* Raw data *
--- START ---

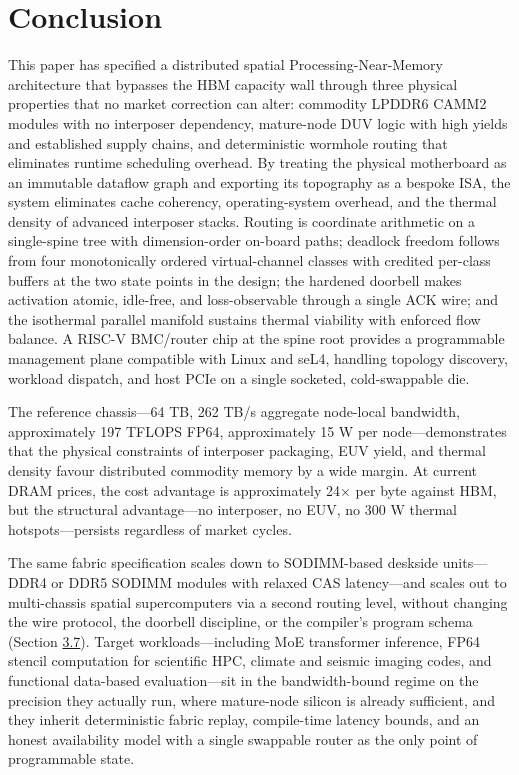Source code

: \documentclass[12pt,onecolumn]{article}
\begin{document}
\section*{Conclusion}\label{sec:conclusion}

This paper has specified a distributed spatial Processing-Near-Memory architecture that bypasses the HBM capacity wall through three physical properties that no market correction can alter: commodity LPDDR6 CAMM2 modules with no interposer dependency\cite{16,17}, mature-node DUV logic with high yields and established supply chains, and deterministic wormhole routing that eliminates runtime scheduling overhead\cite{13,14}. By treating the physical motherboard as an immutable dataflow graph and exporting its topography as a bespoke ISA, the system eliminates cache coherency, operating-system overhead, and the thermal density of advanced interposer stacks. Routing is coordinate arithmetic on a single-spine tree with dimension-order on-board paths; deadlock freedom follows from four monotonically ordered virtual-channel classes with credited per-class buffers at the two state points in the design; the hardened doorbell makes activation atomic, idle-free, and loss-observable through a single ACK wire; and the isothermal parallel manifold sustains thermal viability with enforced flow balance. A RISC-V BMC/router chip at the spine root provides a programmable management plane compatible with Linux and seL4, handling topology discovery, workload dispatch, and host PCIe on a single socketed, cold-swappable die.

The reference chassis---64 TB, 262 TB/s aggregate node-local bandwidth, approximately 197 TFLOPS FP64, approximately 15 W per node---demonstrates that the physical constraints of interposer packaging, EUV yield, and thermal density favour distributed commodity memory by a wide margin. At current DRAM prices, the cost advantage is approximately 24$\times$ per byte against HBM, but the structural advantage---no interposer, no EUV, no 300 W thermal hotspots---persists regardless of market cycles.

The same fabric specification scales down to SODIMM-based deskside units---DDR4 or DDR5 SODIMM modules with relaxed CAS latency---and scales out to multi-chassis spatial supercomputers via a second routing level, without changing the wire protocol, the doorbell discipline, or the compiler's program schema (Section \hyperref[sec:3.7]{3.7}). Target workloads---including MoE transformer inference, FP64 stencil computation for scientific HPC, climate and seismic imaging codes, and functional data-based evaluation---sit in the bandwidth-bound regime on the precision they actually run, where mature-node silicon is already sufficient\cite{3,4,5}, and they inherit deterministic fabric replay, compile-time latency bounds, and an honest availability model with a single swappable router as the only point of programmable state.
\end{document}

--- END ---

* Problem statement *
Give back the full listing above word for word, and let no picture through.

* Written response *
Source code

: \documentclass[12pt,onecolumn]{article}
\begin{document}
\section*{Conclusion}\label{sec:conclusion}

This paper has specified a distributed spatial Processing-Near-Memory architecture that bypasses the HBM capacity wall through three physical properties that no market correction can alter: commodity LPDDR6 CAMM2 modules with no interposer dependency\cite{16,17}, mature-node DUV logic with high yields and established supply chains, and deterministic wormhole routing that eliminates runtime scheduling overhead\cite{13,14}. By treating the physical motherboard as an immutable dataflow graph and exporting its topography as a bespoke ISA, the system eliminates cache coherency, operating-system overhead, and the thermal density of advanced interposer stacks. Routing is coordinate arithmetic on a single-spine tree with dimension-order on-board paths; deadlock freedom follows from four monotonically ordered virtual-channel classes with credited per-class buffers at the two state points in the design; the hardened doorbell makes activation atomic, idle-free, and loss-observable through a single ACK wire; and the isothermal parallel manifold sustains thermal viability with enforced flow balance. A RISC-V BMC/router chip at the spine root provides a programmable management plane compatible with Linux and seL4, handling topology discovery, workload dispatch, and host PCIe on a single socketed, cold-swappable die.

The reference chassis---64 TB, 262 TB/s aggregate node-local bandwidth, approximately 197 TFLOPS FP64, approximately 15 W per node---demonstrates that the physical constraints of interposer packaging, EUV yield, and thermal density favour distributed commodity memory by a wide margin. At current DRAM prices, the cost advantage is approximately 24$\times$ per byte against HBM, but the structural advantage---no interposer, no EUV, no 300 W thermal hotspots---persists regardless of market cycles.

The same fabric specification scales down to SODIMM-based deskside units---DDR4 or DDR5 SODIMM modules with relaxed CAS latency---and scales out to multi-chassis spatial supercomputers via a second routing level, without changing the wire protocol, the doorbell discipline, or the compiler's program schema (Section \hyperref[sec:3.7]{3.7}). Target workloads---including MoE transformer inference, FP64 stencil computation for scientific HPC, climate and seismic imaging codes, and functional data-based evaluation---sit in the bandwidth-bound regime on the precision they actually run, where mature-node silicon is already sufficient\cite{3,4,5}, and they inherit deterministic fabric replay, compile-time latency bounds, and an honest availability model with a single swappable router as the only point of programmable state.
\end{document}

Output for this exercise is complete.